Of use, that, in thinking, too, about DiPalma’s language, largely a “neutral” language (“Falsified at heart / though in earnest expectation / language is not evidence” he writes in “Empathy’s Painted Cheek”) being put up against—in many cases—itself. Here’s “Parallel Universe III”:
The road ran north from Brindisi
to Naples and then on to Rome—

And that I, betrayed by a woman,
should live to see an outsider take over
my little farm—something I had never feared—
dispossessed, made to go—
A two year-old steer is brought to a specially
constructed hut with windows on all four sides,
facing North, East, South, and West. The animal
is then beaten to death and left to rot through
the spring. In the rotting carcass
a cluster of bees will be found.

Bougonia—restoration to the hive
and of the hive
A brilliant turnabout—restoring the hive of language. The story of the steer is apparently repeat’d in the introduction to Robert Fagles’s translation of Virgil’s Aeneid. (The Greek “bougonia” means, literally, something like “birth out of a steer.”) Virgil speaks of honeybees—resuscitating the fail’d hive—too in the Georgics. What I love: how DiPalma’s reinsertion of the ancient lore—align’d against (“parallel”) a tale typique of betrayal and dispossession, and against the saliences of the whole (“It’s not a matter of redefining language / but that of using language to redefine,” he writes in “Pretense Festive in the Plain Version”) makes for a sense of the whole language field “on” gratifyingly high alert. What more ought one ask? One more, sans commentaire:
Among the Builders

                        where the amorous and listening eye lifts its reproaches
                        —Frank O’Hara, ‘Poem,’ “The distinguished”

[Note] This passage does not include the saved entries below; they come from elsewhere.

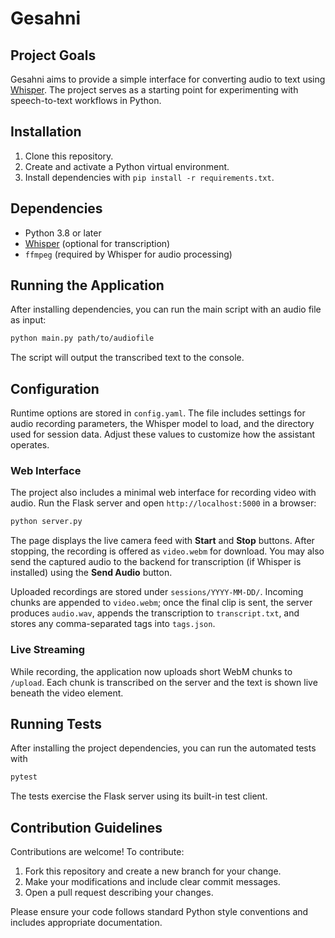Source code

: # Gesahni

## Project Goals

Gesahni aims to provide a simple interface for converting audio to text using [Whisper](https://github.com/openai/whisper). The project serves as a starting point for experimenting with speech-to-text workflows in Python.

## Installation

1. Clone this repository.
2. Create and activate a Python virtual environment.
3. Install dependencies with `pip install -r requirements.txt`.

## Dependencies

- Python 3.8 or later
- [Whisper](https://github.com/openai/whisper) (optional for transcription)
- `ffmpeg` (required by Whisper for audio processing)

## Running the Application

After installing dependencies, you can run the main script with an audio file as input:

```bash
python main.py path/to/audiofile
```

The script will output the transcribed text to the console.

## Configuration

Runtime options are stored in `config.yaml`. The file includes settings for
audio recording parameters, the Whisper model to load, and the directory used
for session data. Adjust these values to customize how the assistant operates.

### Web Interface

The project also includes a minimal web interface for recording video with audio.
Run the Flask server and open `http://localhost:5000` in a browser:

```bash
python server.py
```

The page displays the live camera feed with **Start** and **Stop** buttons. After stopping, the recording is offered as `video.webm` for download. You may also send the captured audio to the backend for transcription (if Whisper is installed) using the **Send Audio** button.

Uploaded recordings are stored under `sessions/YYYY-MM-DD/`. Incoming chunks are appended to `video.webm`; once the final clip is sent, the server produces `audio.wav`, appends the transcription to `transcript.txt`, and stores any comma-separated tags into `tags.json`.

### Live Streaming

While recording, the application now uploads short WebM chunks to `/upload`. Each chunk is transcribed on the server and the text is shown live beneath the video element.

## Running Tests

After installing the project dependencies, you can run the automated tests with

```bash
pytest
```

The tests exercise the Flask server using its built-in test client.

## Contribution Guidelines

Contributions are welcome! To contribute:

1. Fork this repository and create a new branch for your change.
2. Make your modifications and include clear commit messages.
3. Open a pull request describing your changes.

Please ensure your code follows standard Python style conventions and includes appropriate documentation.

Short arias behind long narratives
bolster the state of the economy—
no compromises even if handmade and
effectively paralysing the attraction by
breaking off one of the wooden wings.
A lot of money and a sense of tradition are at stake.
They say the rain won’t let up until tomorrow.
So it’s a cantata and pushes us towards the white shores.

Tongue over stammer memorizing / extemporizing spitmusic equals
rebus plus persuasion spieling flamingo flamenco.
Tut, Thoth, tut, tut, tut. Arch guitar violations . . .
stremm, he wrote, strumm, stremming, Stimmung.
No apologies: spleen in the knowing manner—
You can always spot the veteran of Thermopylae.